In Riyadh, there’s a new king in town; and he is a very different man than his brother was before him. After shaking up the government and replacing the heads of Saudi Arabia’s two biggest corporate behemoths (SABIC & Saudi Aramco), his new majesty seems to have the right people in place to carry out what seems to be an entirely new set of policies.
Case in point was this past Thursday’s meeting in St. Petersburg where President Putin received the Deputy Crown Prince and Saudi Defense Minister Muhammad bin Salman (a son of the current King Salman), along with Foreign Minister Adel al-Jubeir and the all-powerful Oil Minister Ali al-Naimi. The two sides signed a total of six new cooperation agreements that included the nuclear and military spheres….
Naimi went on to praise the enhanced bilateral cooperation between Riyadh and Moscow, stating that, “This, in turn, will lead to creating a petroleum alliance between the two countries for the benefit of the international oil market as well as producing countries and stabilizing and improving the market….”
This is just the beginning of a new chapter in Saudi-Russian relations. During his meeting with President Putin, Prince Muhammad publicly announced that his father had officially invited the Russian president to the Kingdom, stating, “I have the honor to pass on an invitation to visit the Kingdom of Saudi Arabia, as we regard Russia as one of the important states in the contemporary world, and our relations have roots in the past.”
In the diplomatic world, when heads of state visit each other’s country, it is a clear signal of major changes in political and financial relations. The Saudi displeasure with its US partner (soon to be ex-partner) is being headlined here. The rift goes deeper than just differences over Syria and Iran, because they differ with Russia on those issues even more than with the US government.
It would seem that the Saudis blame the USA for the drop in oil prices and were not part of that decision. The USA is rapidly becoming energy independent with the development of shale oil in North Dakota.

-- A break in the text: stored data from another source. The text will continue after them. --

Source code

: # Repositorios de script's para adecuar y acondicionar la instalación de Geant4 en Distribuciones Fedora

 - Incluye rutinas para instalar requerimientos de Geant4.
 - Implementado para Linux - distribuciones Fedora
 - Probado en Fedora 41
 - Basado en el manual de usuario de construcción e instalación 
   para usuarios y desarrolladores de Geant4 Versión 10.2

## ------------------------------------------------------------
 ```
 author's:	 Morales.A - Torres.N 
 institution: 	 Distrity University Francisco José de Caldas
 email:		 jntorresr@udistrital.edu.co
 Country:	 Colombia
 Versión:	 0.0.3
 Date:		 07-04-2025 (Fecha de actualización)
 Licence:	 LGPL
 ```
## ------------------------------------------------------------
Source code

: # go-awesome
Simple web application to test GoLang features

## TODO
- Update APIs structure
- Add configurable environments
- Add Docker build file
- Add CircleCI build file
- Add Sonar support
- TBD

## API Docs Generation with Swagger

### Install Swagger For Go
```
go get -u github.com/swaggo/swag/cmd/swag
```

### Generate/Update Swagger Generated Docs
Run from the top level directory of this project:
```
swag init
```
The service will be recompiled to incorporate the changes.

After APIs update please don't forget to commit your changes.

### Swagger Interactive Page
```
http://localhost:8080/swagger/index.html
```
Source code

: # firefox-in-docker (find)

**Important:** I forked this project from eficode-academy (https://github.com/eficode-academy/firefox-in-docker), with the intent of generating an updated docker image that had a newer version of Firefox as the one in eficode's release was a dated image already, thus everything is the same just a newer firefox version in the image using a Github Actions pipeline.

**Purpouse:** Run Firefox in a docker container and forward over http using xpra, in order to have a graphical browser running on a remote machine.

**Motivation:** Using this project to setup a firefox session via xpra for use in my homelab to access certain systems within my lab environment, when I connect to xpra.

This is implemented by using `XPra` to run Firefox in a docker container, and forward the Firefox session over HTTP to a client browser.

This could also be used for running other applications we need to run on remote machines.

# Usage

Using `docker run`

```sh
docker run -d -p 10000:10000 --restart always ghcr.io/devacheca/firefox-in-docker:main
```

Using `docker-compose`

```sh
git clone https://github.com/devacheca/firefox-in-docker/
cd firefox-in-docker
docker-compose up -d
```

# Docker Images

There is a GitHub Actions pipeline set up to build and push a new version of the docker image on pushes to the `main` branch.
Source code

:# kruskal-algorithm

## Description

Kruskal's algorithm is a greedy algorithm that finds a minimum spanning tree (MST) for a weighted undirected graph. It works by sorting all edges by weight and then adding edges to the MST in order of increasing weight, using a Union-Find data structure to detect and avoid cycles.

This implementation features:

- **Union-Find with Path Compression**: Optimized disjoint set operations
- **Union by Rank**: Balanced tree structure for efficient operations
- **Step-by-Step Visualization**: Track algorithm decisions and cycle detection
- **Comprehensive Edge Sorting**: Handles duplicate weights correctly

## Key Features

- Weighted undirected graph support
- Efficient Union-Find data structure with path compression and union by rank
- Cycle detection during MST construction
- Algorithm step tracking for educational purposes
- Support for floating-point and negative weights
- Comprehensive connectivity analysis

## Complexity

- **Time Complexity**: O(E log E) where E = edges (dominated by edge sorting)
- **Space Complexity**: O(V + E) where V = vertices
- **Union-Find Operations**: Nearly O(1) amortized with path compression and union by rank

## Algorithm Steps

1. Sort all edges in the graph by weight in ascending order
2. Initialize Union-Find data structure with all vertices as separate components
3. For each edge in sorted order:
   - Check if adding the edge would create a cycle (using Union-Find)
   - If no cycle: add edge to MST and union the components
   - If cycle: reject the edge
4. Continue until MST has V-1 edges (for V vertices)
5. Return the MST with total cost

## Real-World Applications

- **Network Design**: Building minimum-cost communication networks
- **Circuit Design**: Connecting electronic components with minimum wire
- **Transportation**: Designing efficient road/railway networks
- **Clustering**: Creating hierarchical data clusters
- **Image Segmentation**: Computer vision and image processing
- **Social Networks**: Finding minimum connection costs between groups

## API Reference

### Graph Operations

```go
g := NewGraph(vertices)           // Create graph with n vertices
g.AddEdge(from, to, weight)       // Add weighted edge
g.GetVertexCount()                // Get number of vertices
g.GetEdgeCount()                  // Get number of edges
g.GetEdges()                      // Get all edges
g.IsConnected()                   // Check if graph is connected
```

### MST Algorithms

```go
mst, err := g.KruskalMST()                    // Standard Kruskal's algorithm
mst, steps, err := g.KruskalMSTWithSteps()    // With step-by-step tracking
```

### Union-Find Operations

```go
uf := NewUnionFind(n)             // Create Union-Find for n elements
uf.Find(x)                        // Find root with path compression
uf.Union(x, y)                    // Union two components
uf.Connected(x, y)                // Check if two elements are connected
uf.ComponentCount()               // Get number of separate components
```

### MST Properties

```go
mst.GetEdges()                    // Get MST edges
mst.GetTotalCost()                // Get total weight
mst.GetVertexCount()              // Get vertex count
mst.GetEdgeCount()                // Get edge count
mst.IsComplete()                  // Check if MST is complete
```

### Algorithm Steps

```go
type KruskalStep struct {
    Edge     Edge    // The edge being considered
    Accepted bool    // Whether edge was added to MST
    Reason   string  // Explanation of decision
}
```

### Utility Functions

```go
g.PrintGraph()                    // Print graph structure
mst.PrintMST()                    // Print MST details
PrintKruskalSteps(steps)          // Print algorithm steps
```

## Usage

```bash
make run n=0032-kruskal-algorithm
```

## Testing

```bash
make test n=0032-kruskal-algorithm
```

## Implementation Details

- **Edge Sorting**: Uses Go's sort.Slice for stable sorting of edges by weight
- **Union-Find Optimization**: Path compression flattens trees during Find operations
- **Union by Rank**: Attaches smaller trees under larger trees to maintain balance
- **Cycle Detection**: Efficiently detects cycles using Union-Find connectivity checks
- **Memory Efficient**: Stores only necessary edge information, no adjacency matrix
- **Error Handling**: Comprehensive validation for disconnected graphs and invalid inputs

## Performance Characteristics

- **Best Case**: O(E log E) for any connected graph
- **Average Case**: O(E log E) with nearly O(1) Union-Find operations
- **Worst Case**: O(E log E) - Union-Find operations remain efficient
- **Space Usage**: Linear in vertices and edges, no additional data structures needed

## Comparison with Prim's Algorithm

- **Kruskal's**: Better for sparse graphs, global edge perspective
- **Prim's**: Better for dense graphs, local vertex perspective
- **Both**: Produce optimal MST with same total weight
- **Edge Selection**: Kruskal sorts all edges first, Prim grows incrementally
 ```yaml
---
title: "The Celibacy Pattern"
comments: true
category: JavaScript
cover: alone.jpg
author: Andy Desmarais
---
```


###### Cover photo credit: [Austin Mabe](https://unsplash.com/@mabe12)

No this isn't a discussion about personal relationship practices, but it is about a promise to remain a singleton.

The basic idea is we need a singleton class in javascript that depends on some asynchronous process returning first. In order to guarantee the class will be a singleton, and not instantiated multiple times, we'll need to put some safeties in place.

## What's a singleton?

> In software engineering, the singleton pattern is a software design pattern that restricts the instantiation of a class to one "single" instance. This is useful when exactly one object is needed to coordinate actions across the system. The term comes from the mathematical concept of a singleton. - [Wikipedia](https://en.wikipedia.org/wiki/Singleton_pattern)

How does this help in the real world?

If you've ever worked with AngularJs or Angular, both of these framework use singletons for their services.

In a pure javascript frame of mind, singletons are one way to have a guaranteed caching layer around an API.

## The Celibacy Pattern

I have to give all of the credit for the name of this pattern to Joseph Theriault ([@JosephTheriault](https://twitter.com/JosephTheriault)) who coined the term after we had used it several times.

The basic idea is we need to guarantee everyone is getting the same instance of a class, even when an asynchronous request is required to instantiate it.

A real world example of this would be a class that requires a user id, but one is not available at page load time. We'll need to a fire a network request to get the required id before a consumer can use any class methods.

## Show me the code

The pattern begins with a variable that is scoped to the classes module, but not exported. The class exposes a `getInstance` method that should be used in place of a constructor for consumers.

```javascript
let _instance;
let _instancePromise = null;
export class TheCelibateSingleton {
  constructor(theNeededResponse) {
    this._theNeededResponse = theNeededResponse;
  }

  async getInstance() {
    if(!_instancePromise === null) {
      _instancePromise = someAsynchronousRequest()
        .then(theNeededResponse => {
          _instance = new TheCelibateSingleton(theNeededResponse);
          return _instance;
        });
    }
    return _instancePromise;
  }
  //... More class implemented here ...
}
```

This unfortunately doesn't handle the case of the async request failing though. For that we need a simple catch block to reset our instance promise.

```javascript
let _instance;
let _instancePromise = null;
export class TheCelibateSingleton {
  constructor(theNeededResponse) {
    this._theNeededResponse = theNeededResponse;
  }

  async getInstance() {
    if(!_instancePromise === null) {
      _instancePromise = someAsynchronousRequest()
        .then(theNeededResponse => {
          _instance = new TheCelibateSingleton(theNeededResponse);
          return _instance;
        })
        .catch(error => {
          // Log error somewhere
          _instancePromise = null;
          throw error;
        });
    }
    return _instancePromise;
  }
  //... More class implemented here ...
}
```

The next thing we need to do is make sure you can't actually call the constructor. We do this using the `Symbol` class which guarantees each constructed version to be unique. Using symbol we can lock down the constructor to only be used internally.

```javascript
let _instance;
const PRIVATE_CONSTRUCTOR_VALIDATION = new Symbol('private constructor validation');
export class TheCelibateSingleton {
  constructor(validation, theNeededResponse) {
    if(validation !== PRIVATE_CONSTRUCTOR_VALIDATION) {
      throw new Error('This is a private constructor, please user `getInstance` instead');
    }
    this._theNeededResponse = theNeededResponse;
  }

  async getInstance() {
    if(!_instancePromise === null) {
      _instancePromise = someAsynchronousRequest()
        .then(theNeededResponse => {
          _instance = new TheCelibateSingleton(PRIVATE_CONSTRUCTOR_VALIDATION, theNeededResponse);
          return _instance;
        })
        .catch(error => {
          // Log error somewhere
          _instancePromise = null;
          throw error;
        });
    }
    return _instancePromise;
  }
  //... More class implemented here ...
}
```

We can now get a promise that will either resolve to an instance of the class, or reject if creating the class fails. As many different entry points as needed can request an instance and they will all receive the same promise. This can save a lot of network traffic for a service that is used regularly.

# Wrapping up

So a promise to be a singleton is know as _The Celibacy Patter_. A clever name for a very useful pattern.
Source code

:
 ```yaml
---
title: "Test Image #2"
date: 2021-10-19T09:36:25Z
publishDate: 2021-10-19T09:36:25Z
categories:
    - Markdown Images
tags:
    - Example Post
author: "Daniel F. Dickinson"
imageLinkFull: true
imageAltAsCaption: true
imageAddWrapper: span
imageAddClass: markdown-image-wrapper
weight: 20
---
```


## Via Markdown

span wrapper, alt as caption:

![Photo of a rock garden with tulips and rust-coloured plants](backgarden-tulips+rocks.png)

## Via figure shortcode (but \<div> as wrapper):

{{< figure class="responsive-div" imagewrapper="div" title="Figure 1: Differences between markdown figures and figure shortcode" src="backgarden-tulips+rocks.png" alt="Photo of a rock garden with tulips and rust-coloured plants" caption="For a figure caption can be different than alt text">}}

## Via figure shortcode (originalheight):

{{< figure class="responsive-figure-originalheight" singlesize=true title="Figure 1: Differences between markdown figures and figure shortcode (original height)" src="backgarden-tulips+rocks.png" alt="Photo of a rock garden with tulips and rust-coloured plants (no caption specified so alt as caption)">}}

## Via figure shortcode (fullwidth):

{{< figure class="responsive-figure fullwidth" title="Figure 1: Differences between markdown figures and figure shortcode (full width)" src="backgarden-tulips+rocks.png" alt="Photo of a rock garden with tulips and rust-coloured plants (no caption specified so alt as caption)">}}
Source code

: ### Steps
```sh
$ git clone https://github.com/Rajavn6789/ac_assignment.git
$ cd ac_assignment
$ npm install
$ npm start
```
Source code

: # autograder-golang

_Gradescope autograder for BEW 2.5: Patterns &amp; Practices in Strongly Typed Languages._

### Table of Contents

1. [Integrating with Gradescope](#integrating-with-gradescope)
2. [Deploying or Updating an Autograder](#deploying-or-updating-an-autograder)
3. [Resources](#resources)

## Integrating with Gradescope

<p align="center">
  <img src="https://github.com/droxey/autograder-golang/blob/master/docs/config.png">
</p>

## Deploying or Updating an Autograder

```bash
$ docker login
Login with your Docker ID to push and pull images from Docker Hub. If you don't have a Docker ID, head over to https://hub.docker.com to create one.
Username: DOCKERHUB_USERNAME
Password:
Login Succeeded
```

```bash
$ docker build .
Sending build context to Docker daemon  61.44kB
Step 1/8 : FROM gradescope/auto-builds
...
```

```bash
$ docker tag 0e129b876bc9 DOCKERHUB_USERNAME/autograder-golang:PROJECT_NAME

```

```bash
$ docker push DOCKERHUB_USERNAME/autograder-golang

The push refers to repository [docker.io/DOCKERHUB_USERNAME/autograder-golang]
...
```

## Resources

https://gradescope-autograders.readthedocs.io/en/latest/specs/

The USA now buys only half as much oil from Saudi Arabia that they used to. So the Saudis no longer have to please their best customer.
Alliances are shifting, and the USA is losing influence around the world, along with a lot of good will.
So much for sanctions against Russia.
And by the way, this new alliance greatly reduces the importance and relevance of OPEC. Watch for a new OPEC-style alliance where Russia and Saudi Arabia are co-kingpins.